= Beginning of Section =

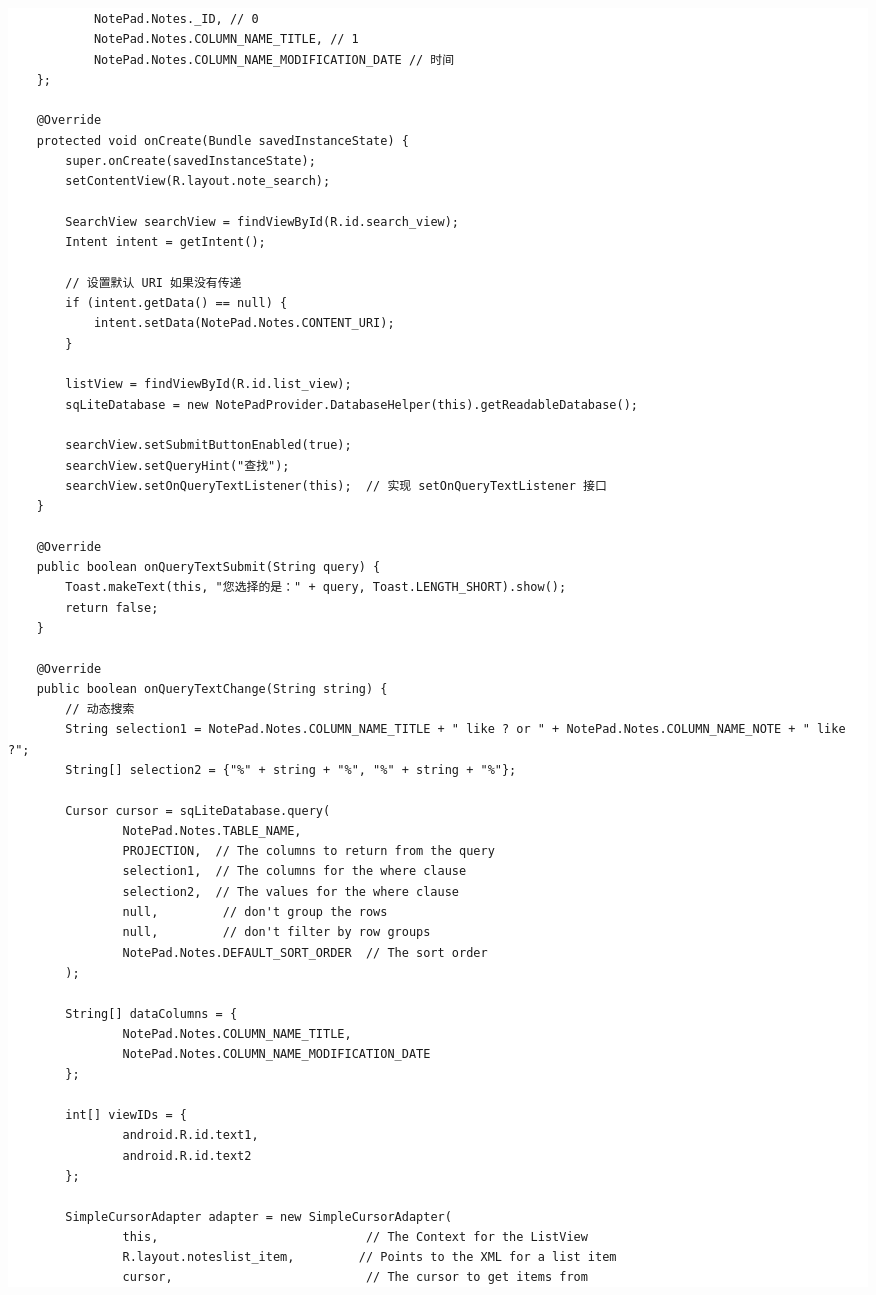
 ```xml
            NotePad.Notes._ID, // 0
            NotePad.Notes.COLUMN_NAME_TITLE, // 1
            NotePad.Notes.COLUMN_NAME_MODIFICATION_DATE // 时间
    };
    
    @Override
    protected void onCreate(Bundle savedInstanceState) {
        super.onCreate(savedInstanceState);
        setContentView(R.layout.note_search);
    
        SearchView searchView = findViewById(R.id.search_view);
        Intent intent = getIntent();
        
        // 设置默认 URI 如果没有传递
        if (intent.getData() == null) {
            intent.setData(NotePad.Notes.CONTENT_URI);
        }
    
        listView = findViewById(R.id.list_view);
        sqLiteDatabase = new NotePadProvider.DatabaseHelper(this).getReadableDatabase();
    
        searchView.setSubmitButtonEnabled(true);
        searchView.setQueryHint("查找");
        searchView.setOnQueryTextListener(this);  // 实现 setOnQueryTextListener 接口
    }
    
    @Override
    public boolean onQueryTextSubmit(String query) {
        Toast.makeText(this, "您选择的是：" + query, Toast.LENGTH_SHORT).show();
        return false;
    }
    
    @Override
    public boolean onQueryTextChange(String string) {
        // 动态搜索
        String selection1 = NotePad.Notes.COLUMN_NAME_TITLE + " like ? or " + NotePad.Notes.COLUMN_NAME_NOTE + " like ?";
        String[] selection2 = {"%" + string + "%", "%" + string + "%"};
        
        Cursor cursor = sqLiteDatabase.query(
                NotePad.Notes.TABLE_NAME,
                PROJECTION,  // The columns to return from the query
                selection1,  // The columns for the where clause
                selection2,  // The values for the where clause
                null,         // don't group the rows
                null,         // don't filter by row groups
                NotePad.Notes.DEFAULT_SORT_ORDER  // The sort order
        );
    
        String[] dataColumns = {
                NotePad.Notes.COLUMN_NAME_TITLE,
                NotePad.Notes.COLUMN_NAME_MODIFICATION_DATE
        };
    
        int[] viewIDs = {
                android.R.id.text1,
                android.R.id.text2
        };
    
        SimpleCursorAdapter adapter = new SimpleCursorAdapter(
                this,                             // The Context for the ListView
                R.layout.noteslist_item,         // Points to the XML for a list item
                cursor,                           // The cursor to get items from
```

= End of Section =
= Beginning of Section =

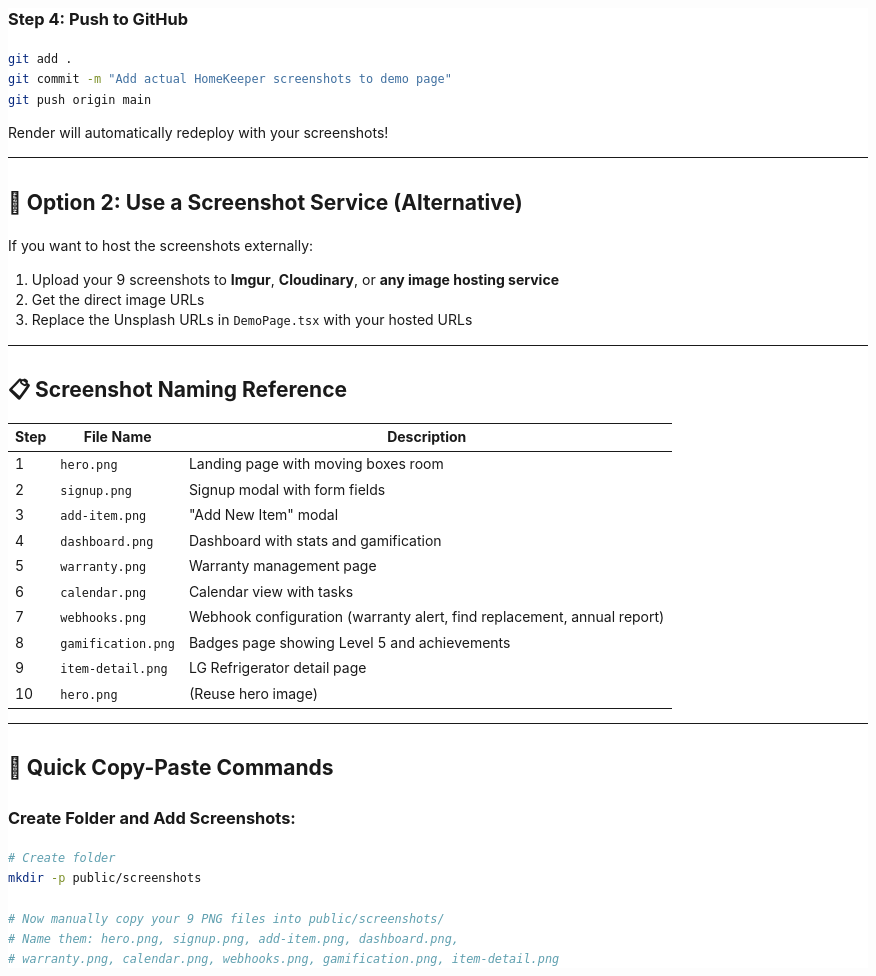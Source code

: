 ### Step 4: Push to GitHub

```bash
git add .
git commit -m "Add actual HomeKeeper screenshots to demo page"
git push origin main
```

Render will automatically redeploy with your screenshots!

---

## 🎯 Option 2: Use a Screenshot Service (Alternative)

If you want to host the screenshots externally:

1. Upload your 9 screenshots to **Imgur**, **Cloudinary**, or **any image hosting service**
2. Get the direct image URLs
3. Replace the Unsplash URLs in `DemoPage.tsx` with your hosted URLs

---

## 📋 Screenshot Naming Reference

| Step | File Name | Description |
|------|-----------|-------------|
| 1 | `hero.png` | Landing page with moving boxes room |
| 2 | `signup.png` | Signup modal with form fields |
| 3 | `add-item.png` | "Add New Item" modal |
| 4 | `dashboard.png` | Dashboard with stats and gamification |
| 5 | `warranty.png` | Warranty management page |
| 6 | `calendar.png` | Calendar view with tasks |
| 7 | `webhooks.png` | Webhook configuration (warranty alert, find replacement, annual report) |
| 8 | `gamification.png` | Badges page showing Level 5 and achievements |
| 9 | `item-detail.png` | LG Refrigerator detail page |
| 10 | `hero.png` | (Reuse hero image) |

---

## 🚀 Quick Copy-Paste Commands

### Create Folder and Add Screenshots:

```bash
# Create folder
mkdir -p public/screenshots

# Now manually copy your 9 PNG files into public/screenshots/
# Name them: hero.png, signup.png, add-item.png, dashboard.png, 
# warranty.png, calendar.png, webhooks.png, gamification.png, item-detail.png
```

= End of Section =

What to do »
The lines to return are those in the records above that hold the word "searchView".

Written solution »
        SearchView searchView = findViewById(R.id.search_view);
        searchView.setSubmitButtonEnabled(true);
        searchView.setQueryHint("查找");
        searchView.setOnQueryTextListener(this);  // 实现 setOnQueryTextListener 接口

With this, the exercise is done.